Okay, I did not know this.

And we figured out how to measure the magnetic fields of the sunspots, because we knew it was related to the magnetic activities.

And so, Chuck, we measured it, and one would have a positive charge, the other negative charge.

So we got magnets on the sun.

Nice.

Just saying.

But wait, there’s more, okay?

The sun is a big ball of gas, so it’s not solid the way earth is.

And so it turns out the equator of the sun completes one revolution faster than other latitudes on the sun.

So it doesn’t rotate as a solid object.

Look at that, because it’s a big ball of gas.

So the middle could be going faster than the tops, because it’s not…

Ah, that’s correct.

Just to be clear, it is always physically going faster, because it has more distance to travel.

So even if the sun were solid, it would be traveling faster the way equatorial residents on earth.

They’re all traveling 1,000 miles an hour.

We here in the middle, like New York, latitudes are traveling only about 800 miles an hour due east.

Because we both complete a circle at the same time.

But they went a bigger distance.

So they’ve got to be traveling faster.

As the merry-go-round effect, the outer courses are moving faster on the merry-go-round than the inner ones, even though it’s moving as a solid, rotating as a solid object.

With the sun, the equator rotates faster.

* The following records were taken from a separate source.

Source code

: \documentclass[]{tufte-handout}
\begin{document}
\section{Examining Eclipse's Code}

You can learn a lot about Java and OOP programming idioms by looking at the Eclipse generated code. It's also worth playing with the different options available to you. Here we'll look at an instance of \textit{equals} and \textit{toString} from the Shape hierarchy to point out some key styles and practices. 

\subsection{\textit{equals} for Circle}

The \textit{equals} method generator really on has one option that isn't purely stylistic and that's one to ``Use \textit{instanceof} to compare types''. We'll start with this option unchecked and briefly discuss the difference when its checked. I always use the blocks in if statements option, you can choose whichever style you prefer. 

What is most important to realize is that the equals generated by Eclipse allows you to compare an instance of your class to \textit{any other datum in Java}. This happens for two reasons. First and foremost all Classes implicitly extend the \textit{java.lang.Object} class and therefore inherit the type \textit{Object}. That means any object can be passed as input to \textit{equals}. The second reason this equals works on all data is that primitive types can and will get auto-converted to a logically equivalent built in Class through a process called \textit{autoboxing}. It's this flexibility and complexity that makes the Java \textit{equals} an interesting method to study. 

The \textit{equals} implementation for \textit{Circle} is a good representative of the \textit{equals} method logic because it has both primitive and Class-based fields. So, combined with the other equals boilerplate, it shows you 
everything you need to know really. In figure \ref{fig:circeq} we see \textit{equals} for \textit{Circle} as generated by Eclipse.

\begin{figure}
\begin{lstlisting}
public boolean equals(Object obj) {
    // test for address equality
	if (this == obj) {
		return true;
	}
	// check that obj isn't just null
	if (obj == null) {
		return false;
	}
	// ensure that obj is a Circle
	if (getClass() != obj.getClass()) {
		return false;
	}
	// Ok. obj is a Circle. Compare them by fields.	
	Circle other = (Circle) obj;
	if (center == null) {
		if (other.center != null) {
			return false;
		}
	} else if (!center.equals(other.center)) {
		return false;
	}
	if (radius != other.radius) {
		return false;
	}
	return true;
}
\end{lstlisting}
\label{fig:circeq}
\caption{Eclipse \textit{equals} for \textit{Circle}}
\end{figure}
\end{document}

Now here’s the rub, so watch what happens.

Because the entire ball is magnetically charged and there are magnetic fields within it, the magnetic field wants to hold on to the plasma.

And the rotating sun says, no you don’t, I’m going to stretch you as I, what we say, differentially rotate.

Nice.

Okay, and as that happens, the magnetic fields stretch and stretch and stretch.

And there’s a point where they can no longer stay attached.

And they snap.

And this snapping is a very complicated magneto-hydrodynamical mechanism, but the disruption of the orderly magnetic fields are what it punches through to make the flares on the surface of the sun.

And when everybody punches out and they get it out of the system, the magnetic fields reconnect and we start the cycle again.

But wait, when the cycle repeats, okay, oh, by the way, the sun has a north pole and a south pole in addition to all of this, just so you know.

Okay.

Okay.

But when the cycle repeats, the entire magnetic field of the sun has flipped.

Oh, snap.

So it’s in fact a 22-year complete cycle, not an 11-year cycle.

Yeah.

Yeah.

That is amazing.

That’s the sun is doing all that while you’re sitting out there, you know, on the beach.

While I’m getting beautiful.

It does all that.

And it makes me look good too.

So I got to quote Galileo before we run out of time here.

Galileo said, I’m paraphrasing because he said it more poetically than I’m about to recount.

The sun manages to keep the planets in their appointed paths, yet somehow manages to ripen a bunch of grapes as though it had nothing else in the world to do.

Oh, that Galileo, he knew how to turn a phrase, that’s for sure.

And my boy was a wine drinker, so that’s what he’s talking about.

He’s thinking about what else you do with them grapes.

Exactly.

That’s pretty, that’s cool.

So that’s all the sun I could squeeze into 15 minutes here.

Oh man, that was fun.

That’s enough for you.

All right.

All right, Chuck.

So that was the stuff you didn’t know but may be glad you learned rather than stuff you thought you knew.

So, all right, call it quits there, Neil deGrasse Tyson, as always, keep looking out.